[EXERCISE INSTRUCTIONS]
Transcribe every entry exactly; the images stay out.

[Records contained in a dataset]
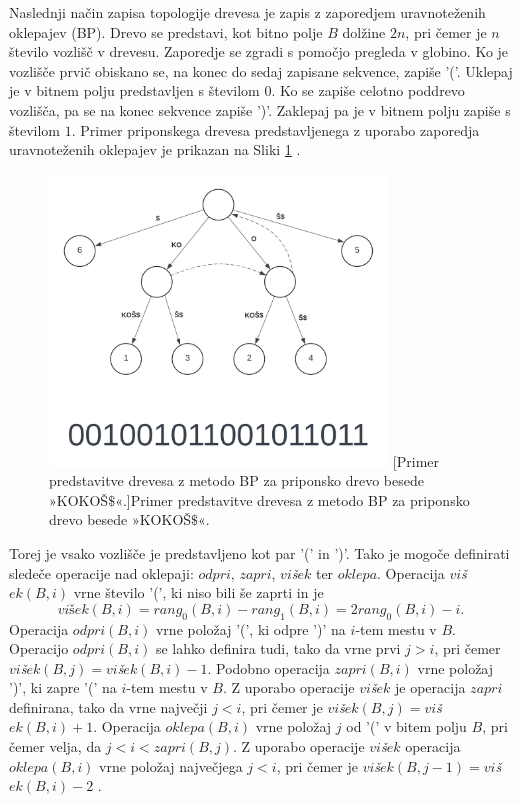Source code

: Naslednji način zapisa topologije drevesa je zapis z zaporedjem uravnoteženih oklepajev (BP). Drevo se predstavi, kot bitno polje $B$ dolžine $2n$, pri čemer je $n$ število vozlišč v drevesu. Zaporedje se zgradi s pomočjo pregleda v globino. Ko je vozlišče prvič obiskano se, na konec do sedaj zapisane sekvence, zapiše '('. Uklepaj je v bitnem polju predstavljen s številom $0$. Ko se zapiše celotno poddrevo vozlišča, pa se na konec sekvence zapiše ')'. Zaklepaj pa je v bitnem polju zapiše s številom $1$. Primer priponskega drevesa predstavljenega z uporabo zaporedja uravnoteženih oklepajev je prikazan na Sliki \ref{fig:BP} \cite{Navarro2016}.

\begin{figure}[htb]
    \begin{center}
        \includegraphics[width=0.8\textwidth]{Slike/KokosSTBP.png}
        [Primer predstavitve drevesa z metodo BP za priponsko drevo besede »KOKOŠ$\$$«.]{Primer predstavitve drevesa z metodo BP za priponsko drevo besede »KOKOŠ$\$$«.} 
        \label{fig:BP}
    \end{center}
\end{figure}

Torej je vsako vozlišče je predstavljeno kot par '(' in ')'. Tako je mogoče definirati sledeče operacije nad oklepaji: $odpri$, $zapri$, $vi$\textit{š}$ek$ ter $oklepa$. Operacija $vi$\textit{š}$ek(B,i)$ vrne število '(', ki niso bili še zaprti in je
$$
    vi\textit{š}ek(B,i)=rang_0(B,i)-rang_1(B,i)=2rang_0(B,i)-i.
$$
Operacija $odpri(B,i)$ vrne položaj '(', ki odpre ')' na $i$-tem mestu v $B$. Operacijo $odpri(B,i)$ se lahko definira tudi, tako da vrne prvi $j>i$, pri čemer $vi$\textit{š}$ek(B,j)=vi$\textit{š}$ek(B,i)-1$. Podobno operacija $zapri(B,i)$  vrne položaj ')', ki zapre '(' na $i$-tem mestu v $B$. Z uporabo operacije $vi$\textit{š}$ek$ je operacija $zapri$ definirana, tako da vrne največji $j<i$, pri čemer je $vi$\textit{š}$ek(B,j)=vi$\textit{š}$ek(B,i)+1$. Operacija $oklepa(B,i)$ vrne položaj $j$ od '(' v bitem polju $B$, pri čemer velja, da $j<i<zapri(B,j)$. Z uporabo operacije $vi$\textit{š}$ek$ operacija $oklepa(B,i)$ vrne položaj največjega $j<i$, pri čemer je $vi$\textit{š}$ek(B,j-1)=vi$\textit{š}$ek(B,i)-2$
 \cite{Navarro2016}.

[SOLUTION TO THIS EXERCISE]
Source code

: Naslednji način zapisa topologije drevesa je zapis z zaporedjem uravnoteženih oklepajev (BP). Drevo se predstavi, kot bitno polje $B$ dolžine $2n$, pri čemer je $n$ število vozlišč v drevesu. Zaporedje se zgradi s pomočjo pregleda v globino. Ko je vozlišče prvič obiskano se, na konec do sedaj zapisane sekvence, zapiše '('. Uklepaj je v bitnem polju predstavljen s številom $0$. Ko se zapiše celotno poddrevo vozlišča, pa se na konec sekvence zapiše ')'. Zaklepaj pa je v bitnem polju zapiše s številom $1$. Primer priponskega drevesa predstavljenega z uporabo zaporedja uravnoteženih oklepajev je prikazan na Sliki \ref{fig:BP} \cite{Navarro2016}.

\begin{figure}[htb]
    \begin{center}
        \includegraphics[width=0.8\textwidth]{Slike/KokosSTBP.png}
        [Primer predstavitve drevesa z metodo BP za priponsko drevo besede »KOKOŠ$\$$«.]{Primer predstavitve drevesa z metodo BP za priponsko drevo besede »KOKOŠ$\$$«.} 
        \label{fig:BP}
    \end{center}
\end{figure}

Torej je vsako vozlišče je predstavljeno kot par '(' in ')'. Tako je mogoče definirati sledeče operacije nad oklepaji: $odpri$, $zapri$, $vi$\textit{š}$ek$ ter $oklepa$. Operacija $vi$\textit{š}$ek(B,i)$ vrne število '(', ki niso bili še zaprti in je
$$
    vi\textit{š}ek(B,i)=rang_0(B,i)-rang_1(B,i)=2rang_0(B,i)-i.
$$
Operacija $odpri(B,i)$ vrne položaj '(', ki odpre ')' na $i$-tem mestu v $B$. Operacijo $odpri(B,i)$ se lahko definira tudi, tako da vrne prvi $j>i$, pri čemer $vi$\textit{š}$ek(B,j)=vi$\textit{š}$ek(B,i)-1$. Podobno operacija $zapri(B,i)$  vrne položaj ')', ki zapre '(' na $i$-tem mestu v $B$. Z uporabo operacije $vi$\textit{š}$ek$ je operacija $zapri$ definirana, tako da vrne največji $j<i$, pri čemer je $vi$\textit{š}$ek(B,j)=vi$\textit{š}$ek(B,i)+1$. Operacija $oklepa(B,i)$ vrne položaj $j$ od '(' v bitem polju $B$, pri čemer velja, da $j<i<zapri(B,j)$. Z uporabo operacije $vi$\textit{š}$ek$ operacija $oklepa(B,i)$ vrne položaj največjega $j<i$, pri čemer je $vi$\textit{š}$ek(B,j-1)=vi$\textit{š}$ek(B,i)-2$
 \cite{Navarro2016}.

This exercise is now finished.